Go home and get some sleep!  After you finish that video...


----------



## 2knees (Jan 3, 2008)

Brian, you have 81 ski days this year?


----------



## severine (Jan 3, 2008)

2knees said:


> Brian, you have 81 ski days this year?


Nah, that's his IQ.


----------



## All World Skier (Jan 3, 2008)

*A gaper can also be...........................*

A skier with a new coordinated outfit with no signs of wear!


----------



## 2knees (Jan 3, 2008)

severine said:


> Nah, that's his IQ.




snap


----------



## Paul (Jan 3, 2008)

All World Skier said:


> A skier with a new coordinated outfit with no signs of wear!



Or everybody's favorite, the Romper
http://www.fluorescentrompersuits.co.uk/pics2.html


----------



## bvibert (Jan 3, 2008)

2knees said:


> Brian, you have 81 ski days this year?





severine said:


> Nah, that's his IQ.



Huh?


----------



## 2knees (Jan 3, 2008)

bvibert said:


> Huh?



your signature.

but now its changed to 69.


----------



## drjeff (Jan 3, 2008)

Paul said:


> Or everybody's favorite, the Romper
> http://www.fluorescentrompersuits.co.uk/pics2.html



OOHH!!  I'm having some very bad flashbacks to what I used to wear in the late 80's/early 90's and how cool I thought I looked at the time!  

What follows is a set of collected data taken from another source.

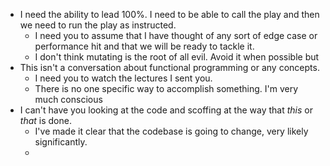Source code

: - I need the ability to lead 100%. I need to be able to call the play and then we need to run the play as instructed.
	- I need you to assume that I have thought of any sort of edge case or performance hit and that we will be ready to tackle it.
	- I don't think mutating is the root of all evil. Avoid it when possible but
- This isn't a conversation about functional programming or any concepts.
	- I need you to watch the lectures I sent you.
	- There is no one specific way to accomplish something. I'm very much conscious
- I can't have you looking at the code and scoffing at the way that *this* or *that* is done.
	- I've made it clear that the codebase is going to change, very likely significantly.
	-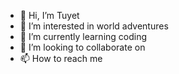 - 👋 Hi, I’m Tuyet
- 👀 I’m interested in world adventures
- 🌱 I’m currently learning coding
- 💞️ I’m looking to collaborate on 
- 📫 How to reach me 

<!---
tktuyet/tktuyet is a ✨ special ✨ repository because its `README.md` (this file) appears on your GitHub profile.
You can click the Preview link to take a look at your changes.
--->
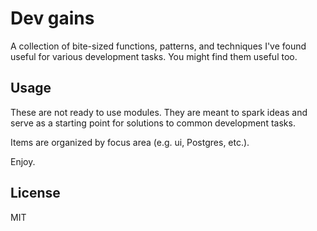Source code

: # Dev gains
A collection of bite-sized functions, patterns, and techniques I've found useful for various development tasks.  You might find them useful too.

## Usage
These are not ready to use modules.  They are meant to spark ideas and serve as a starting point for solutions to common development tasks.

Items are organized by focus area (e.g. ui, Postgres, etc.).

Enjoy.

## License
MIT
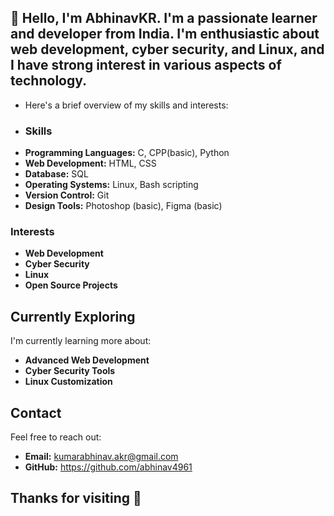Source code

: 👋 Hello,
I'm AbhinavKR. I'm a passionate learner and developer from India. I'm enthusiastic about web development, cyber security, and Linux, and I have strong interest in various aspects of technology.
-
-  Here's a brief overview of my skills and interests:
-  ### Skills
- **Programming Languages:** C, CPP(basic), Python
- **Web Development:** HTML, CSS
- **Database:** SQL
- **Operating Systems:** Linux, Bash scripting
- **Version Control:** Git
- **Design Tools:** Photoshop (basic), Figma (basic)

### Interests
- **Web Development**
- **Cyber Security**
- **Linux**
- **Open Source Projects**

## Currently Exploring
I'm currently learning more about:
- **Advanced Web Development**
- **Cyber Security Tools**
- **Linux Customization**

## Contact
Feel free to reach out:

- **Email:** kumarabhinav.akr@gmail.com
- **GitHub:** https://github.com/abhinav4961

Thanks for visiting 🚀
-  

<!---
abhinav4961/abhinav4961 is a ✨ special ✨ repository because its `README.md` (this file) appears on your GitHub profile.
You can click the Preview link to take a look at your changes.
--->
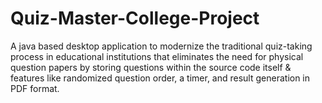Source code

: # Quiz-Master-College-Project
A java based desktop application  to modernize the traditional quiz-taking process in educational institutions that eliminates the need for physical question papers by storing questions within the source code itself &amp; features like randomized question order, a timer, and result generation in PDF format.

Although I will goto my grave still saying that the electric blue and neon green Spyder race pants and matching neon green jacket and padded race sweater I had was cool!   The neon pink CB shell pants i had might have been a bit over the top, but the Spyder stuff was cool :roll:


----------



## Paul (Jan 3, 2008)

drjeff said:


> OOHH!!  I'm having some very bad flashbacks to what I used to wear in the late 80's/early 90's and how cool I thought I looked at the time!
> 
> Although I will goto my grave still saying that the electric blue and neon green Spyder race pants and matching neon green jacket and padded race sweater I had was cool!



I'm constantly amazed that these are still spotted, although their habitat has seemed to have migrated to places like Stratton and Jiminy.


----------



## Greg (Jan 3, 2008)

2knees said:


> your signature.
> 
> but now its changed to 69.



Current pulse rate maybe? :dunce:


----------



## drjeff (Jan 3, 2008)

Paul said:


> I'm constantly amazed that these are still spotted, although their habitat has seemed to have migrated to places like Stratton and Jiminy.



And of course the siting incidence goes up on Holiday weekends when the few times a year crowd shows up.  Last weekend at Mount Snow I had the rare side by side double siting of both a starter jacket(Oakland Raiders) + frozen levi's right next to a late 80's very bright Nevica 1 piece suit!   I didn't know whether to laugh or cry or shield my wife's eyes from the site.  I just wish I had put the digi cam in my jacket on Monday!


----------



## Paul (Jan 3, 2008)

drjeff said:


> And of course the siting incidence goes up on Holiday weekends when the few times a year crowd shows up.  Last weekend at Mount Snow I had the rare side by side double siting of both a starter jacket(Oakland Raiders) + frozen levi's right next to a late 80's very bright Nevica 1 piece suit!   I didn't know whether to laugh or cry or shield my wife's eyes from the site.  I just wish I had put the digi cam in my jacket on Monday!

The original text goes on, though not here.